A line belongs in the answer if it contains "showInfo"; copy every such line from the entries below.

- - - -

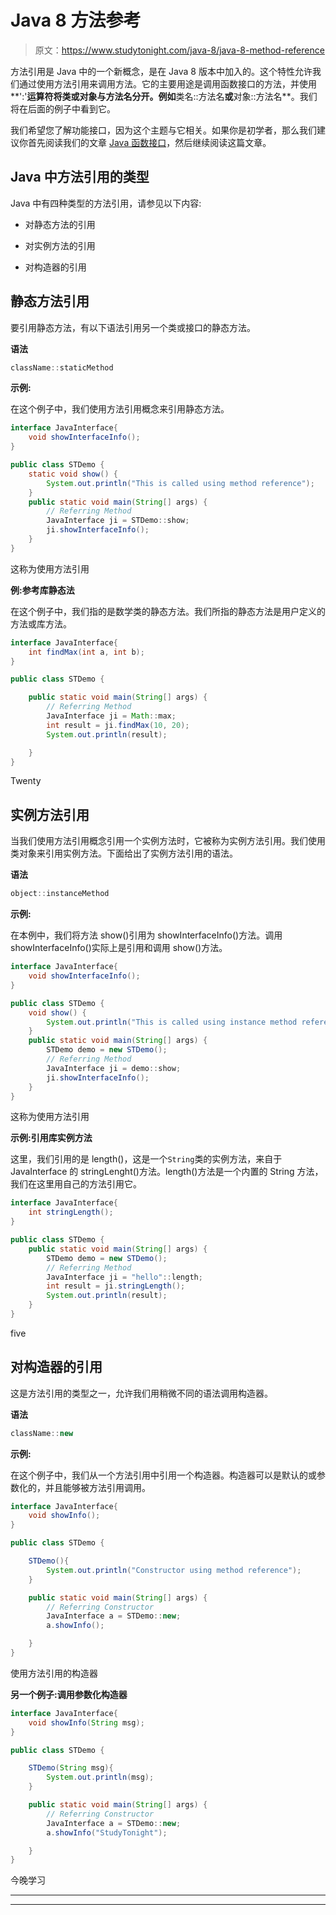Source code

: # Java 8 方法参考

> 原文：<https://www.studytonight.com/java-8/java-8-method-reference>

方法引用是 Java 中的一个新概念，是在 Java 8 版本中加入的。这个特性允许我们通过使用方法引用来调用方法。它的主要用途是调用函数接口的方法，并使用**':'**运算符将类或对象与方法名分开。例如**类名::方法名**或**对象::方法名**。我们将在后面的例子中看到它。

我们希望您了解功能接口，因为这个主题与它相关。如果你是初学者，那么我们建议你首先阅读我们的文章 [Java 函数接口](https://www.studytonight.com/java-8/java-8-functional-interface)，然后继续阅读这篇文章。

## Java 中方法引用的类型

Java 中有四种类型的方法引用，请参见以下内容:

*   对静态方法的引用

*   对实例方法的引用

*   对构造器的引用

## 静态方法引用

要引用静态方法，有以下语法引用另一个类或接口的静态方法。

**语法**

```java
className::staticMethod
```

**示例:**

在这个例子中，我们使用方法引用概念来引用静态方法。

```java
interface JavaInterface{
	void showInterfaceInfo();
}

public class STDemo {
	static void show() {
		System.out.println("This is called using method reference");
	}
	public static void main(String[] args) {
		// Referring Method
		JavaInterface ji = STDemo::show;
		ji.showInterfaceInfo();
	}
}
```

这称为使用方法引用

**例:参考库静态法**

在这个例子中，我们指的是数学类的静态方法。我们所指的静态方法是用户定义的方法或库方法。

```java
interface JavaInterface{
	int findMax(int a, int b);
}

public class STDemo {

	public static void main(String[] args) {
		// Referring Method
		JavaInterface ji = Math::max;
		int result = ji.findMax(10, 20);
		System.out.println(result);

	}
}
```

Twenty

## 实例方法引用

当我们使用方法引用概念引用一个实例方法时，它被称为实例方法引用。我们使用类对象来引用实例方法。下面给出了实例方法引用的语法。

**语法**

```java
object::instanceMethod
```

**示例:**

在本例中，我们将方法 show()引用为 showInterfaceInfo()方法。调用 showInterfaceInfo()实际上是引用和调用 show()方法。

```java
interface JavaInterface{
	void showInterfaceInfo();
}

public class STDemo {
	void show() {
		System.out.println("This is called using instance method reference");
	}
	public static void main(String[] args) {
		STDemo demo = new STDemo();
		// Referring Method
		JavaInterface ji = demo::show;
		ji.showInterfaceInfo();
	}
}
```

这称为使用方法引用

**示例:引用库实例方法**

这里，我们引用的是 length()，这是一个`String`类的实例方法，来自于 JavaInterface 的 stringLenght()方法。length()方法是一个内置的 String 方法，我们在这里用自己的方法引用它。

```java
interface JavaInterface{
	int stringLength();
}

public class STDemo {
	public static void main(String[] args) {
		STDemo demo = new STDemo();
		// Referring Method
		JavaInterface ji = "hello"::length;
		int result = ji.stringLength();
		System.out.println(result);
	}
}
```

five

## 对构造器的引用

这是方法引用的类型之一，允许我们用稍微不同的语法调用构造器。

**语法**

```java
className::new
```

**示例:**

在这个例子中，我们从一个方法引用中引用一个构造器。构造器可以是默认的或参数化的，并且能够被方法引用调用。

```java
interface JavaInterface{
	void showInfo();
}

public class STDemo {

	STDemo(){
		System.out.println("Constructor using method reference");
	}

	public static void main(String[] args) {
		// Referring Constructor
		JavaInterface a = STDemo::new;
		a.showInfo();

	}
}
```

使用方法引用的构造器

**另一个例子:调用参数化构造器**

```java
interface JavaInterface{
	void showInfo(String msg);
}

public class STDemo {

	STDemo(String msg){
		System.out.println(msg);
	}

	public static void main(String[] args) {
		// Referring Constructor
		JavaInterface a = STDemo::new;
		a.showInfo("StudyTonight");

	}
}
```

今晚学习

* * *

* * *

- - - -

Response box ->
	void showInfo();
		a.showInfo();
	void showInfo(String msg);
		a.showInfo("StudyTonight");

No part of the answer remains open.